Quando, dopo lo scandalo delle nomine a tavolino, concordate tra esponenti del Csm e politici del Pd, Sergio Mattarella autorizzò la sostituzione dei soli membri del consiglio coinvolti, probabilmente pensava che cacciati i reprobi tutto si sarebbe risolto. Invece, come denunciò uno dei principali artefici delle spartizioni degli uffici giudiziari, ovvero l’ex presidente dell’Anm Luca Palamara, quello era il Sistema con cui le correnti amministravano la giustizia ed eliminare qualche «mela marcia» di certo non era sufficiente a cancellare la lottizzazione con cui si decidono sanzioni e promozioni di giudici e pm. Tutto ciò lo scrivemmo all’epoca e lo ripetiamo ora, con un elemento ulteriore a sostegno della nostra tesi. Infatti, da giorni impazza un altro scandalo che vede coinvolto l’organismo di autogoverno della magistratura e in particolare la sezione disciplinare, quella che vigila sui comportamenti delle toghe. Una di questa, sotto procedimento per alcuni suoi comportamenti ma anche per alcune accuse rivolte ai colleghi, a suo dire sarebbe stata avvicinata da un esponente laico del Csm che avrebbe cercato di convincerla ad addolcire certe sue prese di posizione, offrendo in cambio un trattamento meno duro.
La toga, invece di chinare il capo, ha registrato il colloquio e una volta davanti alla sezione disciplinare ha denunciato tutto, segnalando presunte anomale pressioni dell’esponente della sezione che avrebbe dovuto giudicarla. Già è fuori dalle regole che un membro della disciplinare parli riservatamente con il magistrato su cui deve esprimersi. Ma ancor più contrario alle norme è il fatto che nel colloquio si rivelino dettagli che riguardano la camera di consiglio, cioè gli orientamenti del collegio che ha espresso il giudizio.

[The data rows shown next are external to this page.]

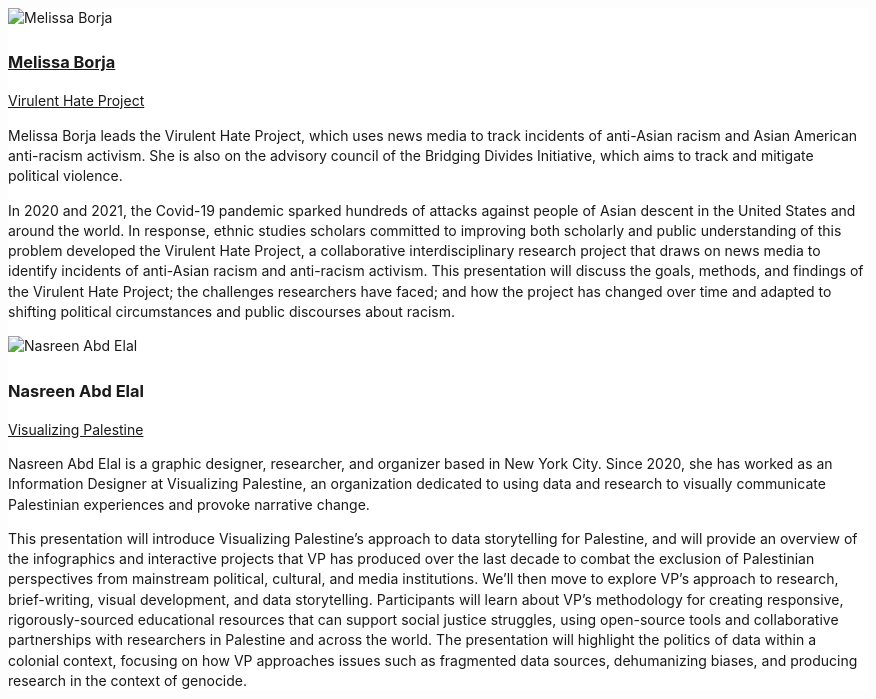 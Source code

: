   </div>

  <div class="speaker-col">
    <div class="card border-0 shadow-sm">
      <img src="{{ '/assets/img/melissa-borja.jpg' | relative_url }}" 
           class="card-img-top" 
           alt="Melissa Borja">
      <div class="card-body">
        <h3 class="card-title"><a href="https://lsa.umich.edu/apia/people/faculty/mborja.html">Melissa Borja</a></h3>
        <p class="card-text"><a href="https://virulenthate.org/">Virulent Hate Project</a></p>
        <div class="details-group">
          <sl-details summary="Speaker Bio">
          <p class ="card-text" align=left>Melissa Borja leads the Virulent Hate Project, which uses news media to track incidents of anti-Asian racism and Asian American anti-racism activism. She is also on the advisory council of the Bridging Divides Initiative, which aims to track and mitigate political violence.</p>
          </sl-details>
          <sl-details summary="Abstract">
          <p class ="card-text" align=left>In 2020 and 2021, the Covid-19 pandemic sparked hundreds of attacks against people of Asian descent in the United States and around the world. In response, ethnic studies scholars committed to improving both scholarly and public understanding of this problem developed the Virulent Hate Project, a collaborative interdisciplinary research project that draws on news media to identify incidents of anti-Asian racism and anti-racism activism. This presentation will discuss the goals, methods, and findings of the Virulent Hate Project; the challenges researchers have faced; and how the project has changed over time and adapted to shifting political circumstances and public discourses about racism.</p>
          </sl-details>
        </div>
      </div>
    </div>
  </div>
  
  <div class="speaker-col">
    <div class="card border-0 shadow-sm">
      <img src="{{ '/assets/img/nasreen-abd-elal.jpeg' | relative_url }}" 
           class="card-img-top" 
           alt="Nasreen Abd Elal">
      <div class="card-body">
        <h3 class="card-title">Nasreen Abd Elal</h3>
        <p class="card-text"><a href="https://visualizingpalestine.org/">Visualizing Palestine</a></p>
        <div class="details-group">
          <sl-details summary="Speaker Bio">
          <p class ="card-text" align=left>Nasreen Abd Elal is a graphic designer, researcher, and organizer based in New York City. Since 2020, she has worked as an Information Designer at Visualizing Palestine, an organization dedicated to using data and research to visually communicate Palestinian experiences and provoke narrative change. </p>
          </sl-details>
          <sl-details summary="Abstract">
          <p class ="card-text" align=left>This presentation will introduce Visualizing Palestine’s approach to data storytelling for Palestine, and will provide an overview of the infographics and interactive projects that VP has produced over the last decade to combat the exclusion of Palestinian perspectives from mainstream political, cultural, and media institutions. We’ll then move to explore VP’s approach to research, brief-writing, visual development, and data storytelling. Participants will learn about VP’s methodology for creating responsive, rigorously-sourced educational resources that can support social justice struggles, using open-source tools and collaborative partnerships with researchers in Palestine and across the world. The presentation will highlight the politics of data within a colonial context, focusing on how VP approaches issues such as fragmented data sources, dehumanizing biases, and producing research in the context of genocide.</p>
          </sl-details>
        </div>
      </div>
    </div> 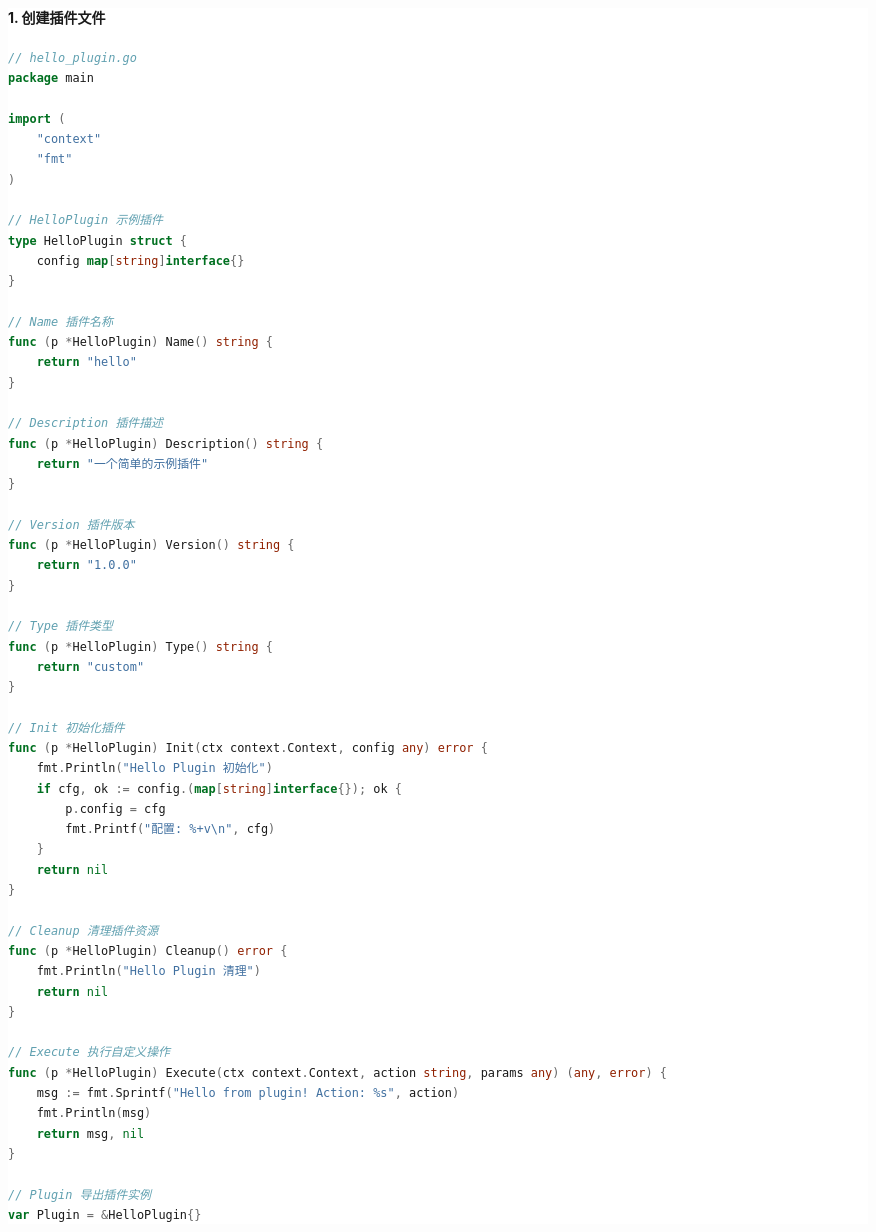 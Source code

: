 #### 1. 创建插件文件

```go
// hello_plugin.go
package main

import (
    "context"
    "fmt"
)

// HelloPlugin 示例插件
type HelloPlugin struct {
    config map[string]interface{}
}

// Name 插件名称
func (p *HelloPlugin) Name() string {
    return "hello"
}

// Description 插件描述
func (p *HelloPlugin) Description() string {
    return "一个简单的示例插件"
}

// Version 插件版本
func (p *HelloPlugin) Version() string {
    return "1.0.0"
}

// Type 插件类型
func (p *HelloPlugin) Type() string {
    return "custom"
}

// Init 初始化插件
func (p *HelloPlugin) Init(ctx context.Context, config any) error {
    fmt.Println("Hello Plugin 初始化")
    if cfg, ok := config.(map[string]interface{}); ok {
        p.config = cfg
        fmt.Printf("配置: %+v\n", cfg)
    }
    return nil
}

// Cleanup 清理插件资源
func (p *HelloPlugin) Cleanup() error {
    fmt.Println("Hello Plugin 清理")
    return nil
}

// Execute 执行自定义操作
func (p *HelloPlugin) Execute(ctx context.Context, action string, params any) (any, error) {
    msg := fmt.Sprintf("Hello from plugin! Action: %s", action)
    fmt.Println(msg)
    return msg, nil
}

// Plugin 导出插件实例
var Plugin = &HelloPlugin{}
```
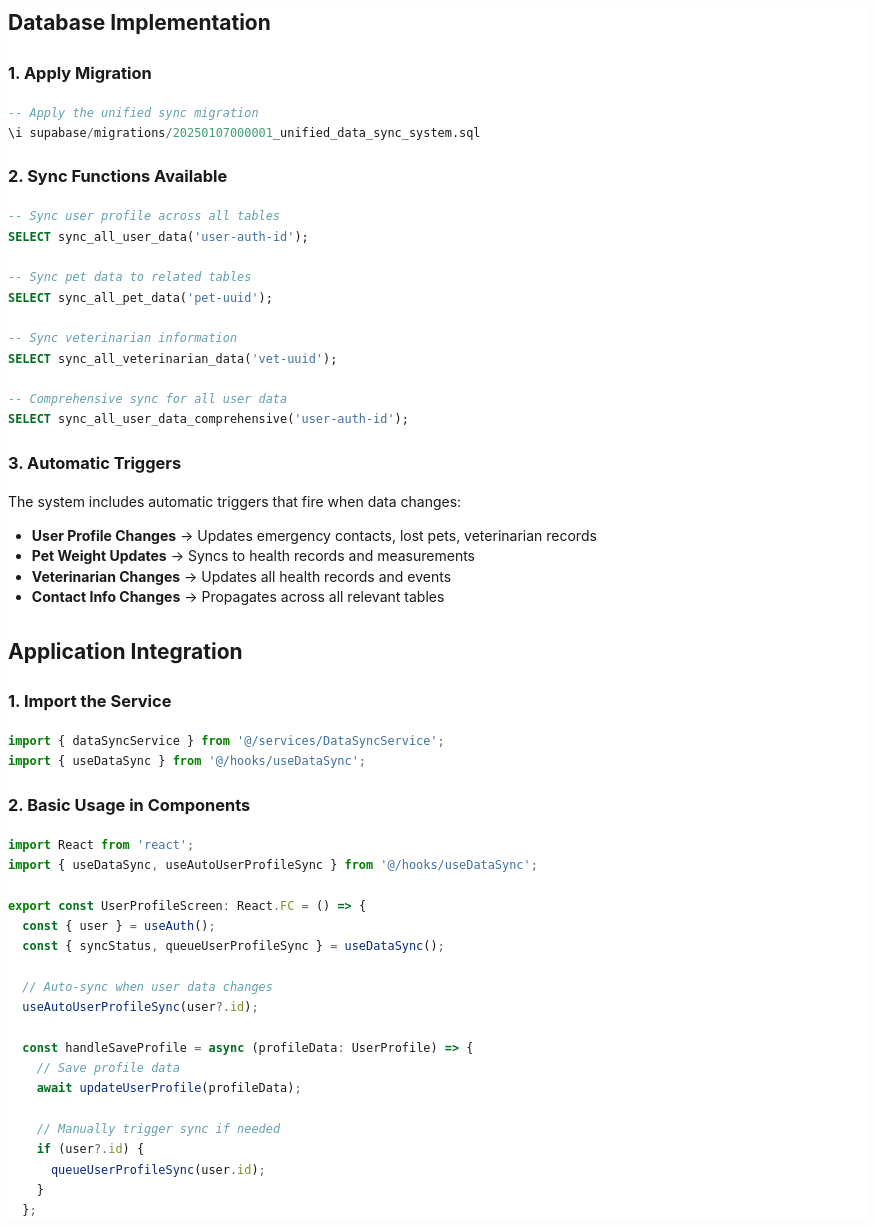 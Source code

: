 ## Database Implementation

### 1. Apply Migration

```sql
-- Apply the unified sync migration
\i supabase/migrations/20250107000001_unified_data_sync_system.sql
```

### 2. Sync Functions Available

```sql
-- Sync user profile across all tables
SELECT sync_all_user_data('user-auth-id');

-- Sync pet data to related tables
SELECT sync_all_pet_data('pet-uuid');

-- Sync veterinarian information
SELECT sync_all_veterinarian_data('vet-uuid');

-- Comprehensive sync for all user data
SELECT sync_all_user_data_comprehensive('user-auth-id');
```

### 3. Automatic Triggers

The system includes automatic triggers that fire when data changes:

- **User Profile Changes** → Updates emergency contacts, lost pets, veterinarian records
- **Pet Weight Updates** → Syncs to health records and measurements
- **Veterinarian Changes** → Updates all health records and events
- **Contact Info Changes** → Propagates across all relevant tables

## Application Integration

### 1. Import the Service

```typescript
import { dataSyncService } from '@/services/DataSyncService';
import { useDataSync } from '@/hooks/useDataSync';
```

### 2. Basic Usage in Components

```typescript
import React from 'react';
import { useDataSync, useAutoUserProfileSync } from '@/hooks/useDataSync';

export const UserProfileScreen: React.FC = () => {
  const { user } = useAuth();
  const { syncStatus, queueUserProfileSync } = useDataSync();
  
  // Auto-sync when user data changes
  useAutoUserProfileSync(user?.id);

  const handleSaveProfile = async (profileData: UserProfile) => {
    // Save profile data
    await updateUserProfile(profileData);
    
    // Manually trigger sync if needed
    if (user?.id) {
      queueUserProfileSync(user.id);
    }
  };
```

Apparentemente sembrerebbe un comportamento scorretto di un esponente della sezione. Ma in realtà, come abbiamo rivelato nei giorni scorsi, c’è di più, in quanto le relazioni pericolose di uno dei membri della disciplinare si incastrano alla perfezione con alcune nomine degli uffici. Infatti, mentre la toga sotto procedimento denunciava l’anomalo comportamento dell’esponente del Csm che la doveva giudicare, altri si incaricavano di avvisare lo stesso membro della sezione che non solo avrebbe dovuto astenersi nel caso in discussione, ma avrebbe proprio dovuto evitare di partecipare alle votazioni per altri delicati incarichi dirigenziali, lasciando dunque campo libero a nomine che magari avrebbero potuto essere diverse.
Insomma, un intreccio inquietante, dove le pressioni a suscitare scandalo non sono solo quelle esercitate sulla toga sottoposta a provvedimento disciplinare, ma anche quelle per evitare una conta che avrebbe potuto non essere favorevole a una maggioranza di sinistra. Già, perché nel Csm si confrontano correnti di diverso segno, alcune di area rossissima e altre moderate. E in questo caso, come ai tempi della sostituzione degli esponenti coinvolti nel caso dell’hotel Champagne, ha vinto la componente di sinistra. Affare chiuso? No. Perché Carlo Taormina, avvocato della toga sotto procedimento, quella avvicinata affinché modificasse la propria versione, ha denunciato tutta la sezione disciplinare, convinto che l’esponente che ha parlato con la sua cliente agisse per conto dell’intera commissione. In pratica, i giudici che dovrebbero decidere dei comportamenti scorretti dei magistrati rischiano di finire imputati. Da censori a probabili censurati. E siccome non si possono aspettare i tempi della giustizia per sapere se chi deve giudicare è al di sopra delle parti o invece direttamente coinvolto, Mattarella dovrebbe fare l’unica cosa possibile, ovvero sollecitare le dimissioni di tutti, invitando il Parlamento a varare una seria riforma del Csm, che ponga fine al gioco delle correnti della magistratura. Avrebbe dovuto farlo tempo fa, con lo scandalo sollevato dal caso Palamara, ma è ancora in tempo per rimediare.